When one considers the lyrical and vernal Quartet No 1, a work so clear in utterance as to conceal the great artistry that informs its composition, and the emotionally resigned, anguished and deathly Quartet No 15, one can scarcely believe they are by the same composer. But, as with Beethoven, so vast and complete was Shostakovich's range as an artist that he was able to express the full gamut of human emotion, and do so with that rare artistic gift – the detached yet sympathetic observation of the artist, not his personal participation in the event. However different these two quartets appear, they share one characteristic which marks them out as being, again in Beethovenian fashion, typical of the composer: their directness of utterance.
As with the music of all truly great composers, the more one discovers the more there is to discover, and even in such an overtly simple piece as Shostakovich's Quartet No 1, Op 49, the artistry behind it is worthy of comment. The composer said that ‘in composing my First Quartet I visualized childhood scenes, somewhat naive and bright moods associated with spring'. The impetus for this is not hard to find: on 10 May 1938 his son Maxim had been born, and the Quartet was begun on 30 May; apart from the composer's natural personal joy in fatherhood, his Symphony No 5 had received its triumphantly successful first performance the previous November, and with that event his rehabilitation within Soviet music – after the enormous pressure following the condemnation of his opera Lady Macbeth of Mtsensk in 1936 – seemed assured.

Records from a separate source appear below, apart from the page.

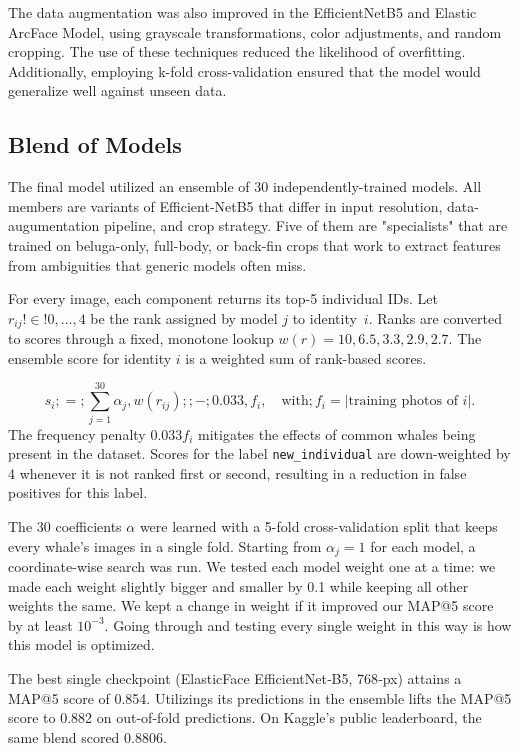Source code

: \documentclass[twocolumn]{article}
\begin{document}
The data augmentation was also improved in the EfficientNetB5 and Elastic ArcFace Model, using grayscale transformations, color adjustments, and random cropping. The use of these techniques reduced the likelihood of overfitting. Additionally, employing k-fold cross-validation ensured that the model would generalize well against unseen data. 

\subsection{Blend of Models}

The final model utilized an ensemble of 30 independently-trained models. All members are variants of Efficient-NetB5 that differ in input resolution, data-augumentation pipeline, and crop strategy. Five of them are "specialists" that are trained on beluga-only, full-body, or back-fin crops that work to extract features from ambiguities that generic models often miss.

For every image, each component returns its top-5 individual IDs. Let $r_{ij}!\in!{0,\dots,4}$ be the rank assigned by model $j$ to identity~$i$. Ranks are converted to scores through a fixed, monotone lookup $w(r)={10,6.5,3.3,2.9,2.7}$. The ensemble score for identity $i$ is a weighted sum of rank-based scores.

\begin{equation}
s_i;=;\sum_{j=1}^{30} \alpha_j,w(r_{ij});;{-};0.033,f_i,\quad\text{with};f_i=|{\text{training photos of }i}|.
\end{equation}
The frequency penalty $0.033 f_i$ mitigates the effects of common whales being present in the dataset. Scores for the label \texttt{new_individual} are down-weighted by 4 whenever it is not ranked first or second, resulting in a reduction in false positives for this label. 

The 30 coefficients ${\alpha}$ were learned with a 5-fold cross-validation split that keeps every whale's images in a single fold. Starting from $\alpha_j = 1$ for each model, a coordinate-wise search was run. We tested each model weight one at a time: we made each weight slightly bigger and smaller by 0.1 while keeping all other weights the same. We kept a change in weight if it improved our MAP@5 score by at least $10^{-3}$. Going through and testing every single weight in this way is how this model is optimized.

The best single checkpoint (ElasticFace EfficientNet‑B5, 768‑px) attains a MAP@5 score of 0.854. Utilizings its predictions in the ensemble lifts the MAP@5 score to 0.882 on  out-of-fold predictions. On Kaggle's public leaderboard, the same blend scored 0.8806.
\end{document}
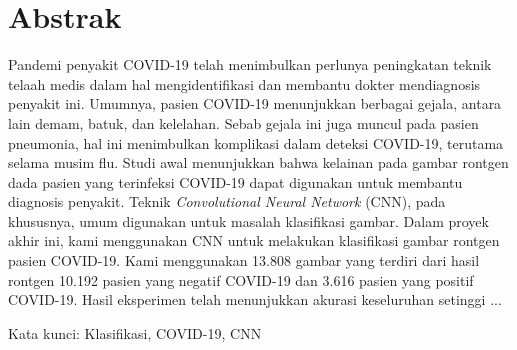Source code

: %
%


%

\chapter*{Abstrak}

\vspace*{0.2cm}
{
Pandemi penyakit COVID-19 telah menimbulkan perlunya peningkatan teknik telaah medis dalam hal mengidentifikasi dan membantu dokter mendiagnosis penyakit ini. Umumnya, pasien COVID-19 menunjukkan berbagai gejala, antara lain demam, batuk, dan kelelahan. Sebab gejala ini juga muncul pada pasien pneumonia, hal ini menimbulkan komplikasi dalam deteksi COVID-19, terutama selama musim flu. Studi awal menunjukkan bahwa kelainan pada gambar rontgen dada pasien yang terinfeksi COVID-19 dapat digunakan untuk membantu diagnosis penyakit. Teknik \textit{Convolutional Neural Network} (CNN), pada khususnya, umum digunakan untuk masalah klasifikasi gambar. Dalam proyek akhir ini, kami menggunakan CNN untuk melakukan klasifikasi gambar rontgen pasien COVID-19. Kami menggunakan 13.808 gambar yang terdiri dari hasil rontgen 10.192 pasien yang negatif COVID-19 dan 3.616 pasien yang positif COVID-19. Hasil eksperimen telah menunjukkan akurasi keseluruhan setinggi ... 


	\bigskip

	Kata kunci: Klasifikasi, COVID-19, CNN
}

\newpage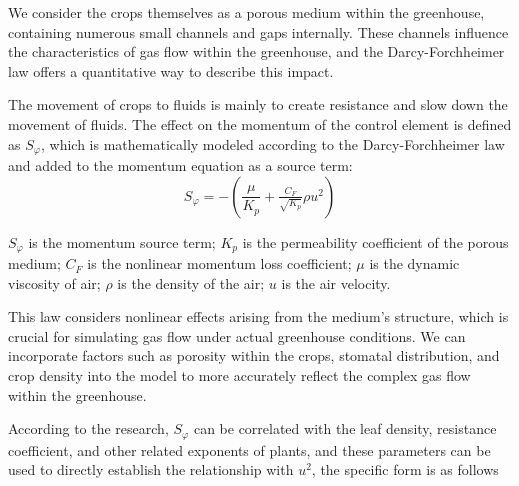 \documentclass{apmcmthesis}
\begin{document}
{We consider the crops themselves as a porous medium within the greenhouse, containing numerous small channels and gaps internally. These channels influence the characteristics of gas flow within the greenhouse, and the Darcy-Forchheimer law offers a quantitative way to describe this impact. 

The movement of crops to fluids is mainly to create resistance and slow down the movement of fluids. The effect on the momentum of the control element is defined as $S_\varphi $, which is mathematically modeled according to the Darcy-Forchheimer law and added to the momentum equation as a source term:
$$ S_\varphi =-\left ( \frac{\mu }{K_p} +\tfrac{C_F}{\sqrt{K_p} } \rho u^2  \right ) $$

$S_\varphi $ is the momentum source term; $K_p$ is the permeability coefficient of the porous medium; $C_F$ is the nonlinear momentum loss coefficient; $\mu$ is the dynamic viscosity of air; $\rho$ is the density of the air; $u$ is the air velocity.

This law considers nonlinear effects arising from the medium's structure, which is crucial for simulating gas flow under actual greenhouse conditions. We can incorporate factors such as porosity within the crops, stomatal distribution, and crop density into the model to more accurately reflect the complex gas flow within the greenhouse.

According to the research, $S_\varphi $ can be correlated with the leaf density, resistance coefficient, and other related exponents of plants, and these parameters can be used to directly establish the relationship with $u^2$, the specific form is as follows

}
\end{document}
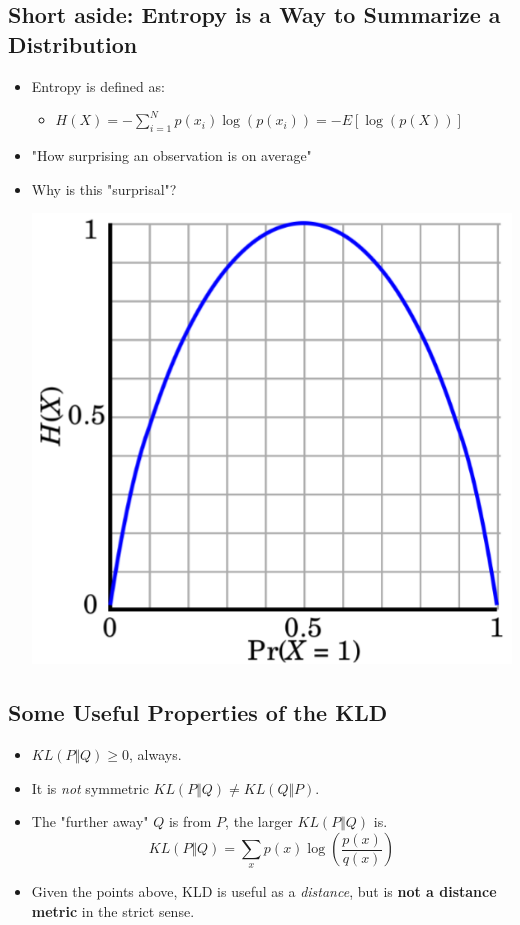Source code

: \documentclass[10pt]{article}
\begin{document}
\subsection*{Short aside: Entropy is a Way to Summarize a Distribution}
\begin{itemize}
    \item Entropy is defined as:
    \begin{itemize}
        \item $H(X) = -\sum_{i=1}^N p(x_i) \log(p(x_i)) = -E[\log(p(X))]$
    \end{itemize}
    \item "How surprising an observation is on average"
    \item Why is this "surprisal"?
\begin{center}
    \includegraphics*[scale=0.6]{W8_9.png}
\end{center}
\end{itemize}

\subsection*{Some Useful Properties of the KLD}
\begin{itemize}
    \item $KL(P \Vert Q) \geq 0$, always.
    \item It is \textit{not} symmetric $KL(P \Vert Q) \neq KL(Q \Vert P)$.
    \item The "further away" $Q$ is from $P$, the larger $KL(P \Vert Q)$ is.
    \[KL(P \Vert Q) = \sum_x p(x) \log(\frac{p(x)}{q(x)})\]
    \item Given the points above, KLD is useful as a \textit{distance}, but is \textbf{not a distance metric} in the strict sense.
\end{itemize}
\end{document}
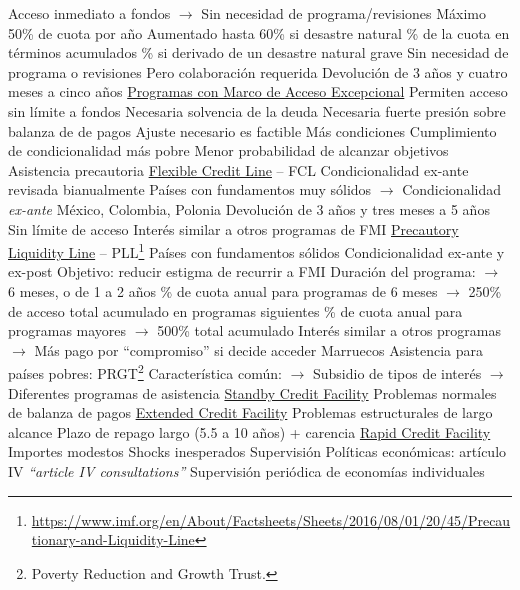 \documentclass{nuevotema}
\begin{document}
\begin{esquemal}
				\4[] Acceso inmediato a fondos
				\4[] $\to$ Sin necesidad de programa/revisiones
				\4[] Máximo 50\% de cuota por año
				\4[] Aumentado hasta 60\% si desastre natural
				\% de la cuota en términos acumulados
				\% si derivado de un desastre natural grave
				\4[] Sin necesidad de programa o revisiones
				\4[] Pero colaboración requerida
				\4[] Devolución de 3 años y cuatro meses a cinco años
				\4 \underline{Programas con Marco de Acceso Excepcional}
				\4[] Permiten acceso sin límite a fondos
				\4[] Necesaria solvencia de la deuda
				\4[] Necesaria fuerte presión sobre balanza de de pagos
				\4[] Ajuste necesario es factible
				\4[] Más condiciones
				\4[] Cumplimiento de condicionalidad más pobre
				\4[] Menor probabilidad de alcanzar objetivos
			\3 Asistencia precautoria
				\4 \underline{Flexible Credit Line} -- FCL
				\4[] Condicionalidad ex-ante revisada bianualmente
				\4[] Países con fundamentos muy sólidos
				\4[] $\to$ Condicionalidad \textit{ex-ante}
				\4[] México, Colombia, Polonia
				\4[] Devolución de 3 años y tres meses a 5 años
				\4[] Sin límite de acceso
				\4[] Interés similar a otros programas de FMI
				\4 \underline{Precautory Liquidity Line} -- PLL\footnote{\url{https://www.imf.org/en/About/Factsheets/Sheets/2016/08/01/20/45/Precautionary-and-Liquidity-Line}}
				\4[] Países con fundamentos sólidos
				\4[] Condicionalidad ex-ante y ex-post
				\4[] Objetivo: reducir estigma de recurrir a FMI
				\4[] Duración del programa:
				\4[] $\to$ 6 meses, o de 1 a 2 años
				\% de cuota anual para programas de 6 meses
				\4[] $\to$ 250\% de acceso total acumulado en programas siguientes
				\% de cuota anual para programas mayores
				\4[] $\to$ 500\% total acumulado
				\4[] Interés similar  a otros programas
				\4[] $\to$ Más pago por ``compromiso'' si decide acceder
				\4[] Marruecos
			\3 Asistencia para países pobres: PRGT\footnote{Poverty Reduction and Growth Trust.}
				\4 Característica común:
				\4[] $\to$ Subsidio de tipos de interés
				\4[] $\to$ Diferentes programas de asistencia
				\4 \underline{Standby Credit Facility}
				\4[] Problemas normales de balanza de pagos
				\4 \underline{Extended Credit Facility}
				\4[] Problemas estructurales de largo alcance
				\4[] Plazo de repago largo (5.5 a 10 años)
				\4[] + carencia
				\4 \underline{Rapid Credit Facility}
				\4[] Importes modestos
				\4[] Shocks inesperados
		\2 Supervisión
			\3 Políticas económicas: artículo IV
				\4 \textit{``article IV consultations''}
				\4 Supervisión periódica de economías individuales

\end{esquemal}
\end{document}
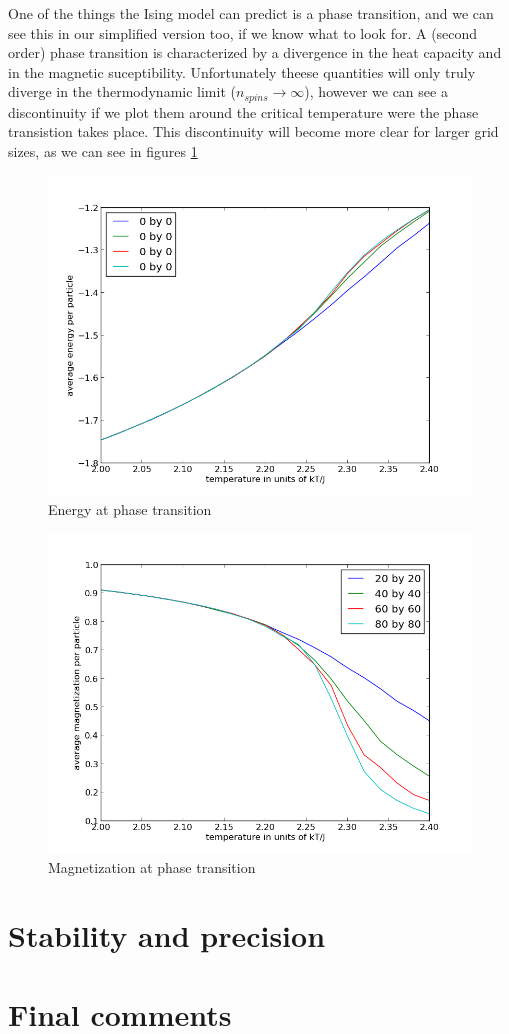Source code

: \documentclass[a4paper,english, 10pt, twoside]{article}
\begin{document}
One of the things the Ising model can predict is a phase transition, and we can see this in our simplified version too, if we 
know what to look for. A (second order) phase transition is characterized by a divergence in the heat capacity and in the 
magnetic suceptibility. Unfortunately theese quantities will only truly diverge in the thermodynamic limit ($n_{spins}
\to \infty$), however we can see a discontinuity if we plot them around the critical temperature were the phase transistion 
takes place. This discontinuity will become more clear for larger grid sizes, as we can see in figures \ref{E_transition}
\begin{figure}[H]
 \includegraphics[scale=0.5]{energy.png}
 \caption{Energy at phase transition}
\label{E_transition}
 \end{figure} 
 
 \begin{figure}[H]
 \includegraphics[scale=0.5]{magnetization.png}
 \caption{Magnetization at phase transition}
\label{M_transition}
 \end{figure} 
\section*{Stability and precision}

\section*{Final comments}
\end{document}
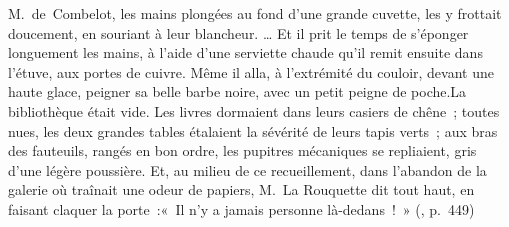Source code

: \documentclass[11pt,twoside,openany]{book}
\newenvironment{lateiDocument}{}{}
\begin{document}
\begin{lateiDocument}
\begin{teiElement}[name={TEI},change={commons\_edition}]
\begin{teiElement}[name={text},type={book},xmlid={book}]
\begin{teiElement}[name={group},type={book},xmlid={book-001}]
\begin{teiElement}[name={group},type={section1},xmlid={section1-001}]
\begin{teiElement}
\begin{teiElement}[name={body},xmlid={body-005}]
\begin{teiDiv}[type={section1},xmlid={div02-4}]
\begin{teiCit}[xmlid={cit06-3}]
                \begin{teiQuote}
M. de Combelot, les mains plongées au fond d’une grande cuvette, les y frottait doucement, en souriant à leur blancheur. \lbrack{}…\rbrack{} Et il prit le temps de s’éponger longuement les mains, à l’aide d’une serviette chaude qu’il remit ensuite dans l’étuve, aux portes de cuivre. Même il alla, à l’extrémité du couloir, devant une haute glace, peigner sa belle barbe noire, avec un petit peigne de poche.\teiLb{}La bibliothèque était vide. Les livres dormaient dans leurs casiers de chêne ; toutes nues, les deux grandes tables étalaient la sévérité de leurs tapis verts ; aux bras des fauteuils, rangés en bon ordre, les pupitres mécaniques se repliaient, gris d’une légère poussière. Et, au milieu de ce recueillement, dans l’abandon de la galerie où traînait une odeur de papiers, M. La Rouquette dit tout haut, en faisant claquer la porte :\teiLb{}« Il n’y a jamais personne là-dedans ! » (, p. 449)
\end{teiQuote}
              

\end{teiCit}
\end{teiDiv}
\end{teiElement}
\end{teiElement}
\end{teiElement}
\end{teiElement}
\end{teiElement}
\end{teiElement}
\end{lateiDocument}
\end{document}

For once, this most sensitive artist appears to have been at ease with the world.
The String Quartet No 1 in C major is in four movements and begins at once with a mellifluous theme on the cello, under a counter-theme on the first violin, the other instruments providing simple C major harmony. If we think that this may be the beginning of a neoclassical movement, the composer has several surprises for us. The first is that this exposition presents subject and counter-subject at the same time; the second is that the second subject proper, given to the first violin after a long-held note, is in the key of B flat, all the more unexpected for being heralded by a repeated G on the viola (classically, one would expect the second subject to be in G); and the third is that the recapitulation adds a beat to the bar length, making the time-signature 4/4. Nor is the recapitulation at all regular; here it is more a question of feel, mood, or suggestion, rather than any literal restatement. A gentle return to 3/4 for the magical coda, in which the thematic material wafts away as soft underfeathers on a gentle breeze, ends the movement.
The second movement, Moderato, is not so much a theme with variations as a series of different settings of the same theme, which is clearly folk-based and – in great contrast to the fuller texture of much of the first movement – given at first to unaccompanied viola. There is one way in which both first and second movements are related, and that is in pulse: both are marked Moderato, crotchet = 80. Shostakovich avoids a feeling of sameness about these movements by making the first in 3/4 and the second in 4/4, as well as contrasting them in texture and key-relationships – particularly a heart-stopping modulation to E major. The varied settings of the theme in some ways, therefore, presage the great passacaglias in later works – the first time the theme appears it is ten bars in length, as in many of Shostakovich's succeeding passacaglias – but its length is maintained in proportion to the first movement, and, like the first, its ending, a gentle pizzicato resonating chord of A minor, is equally magical.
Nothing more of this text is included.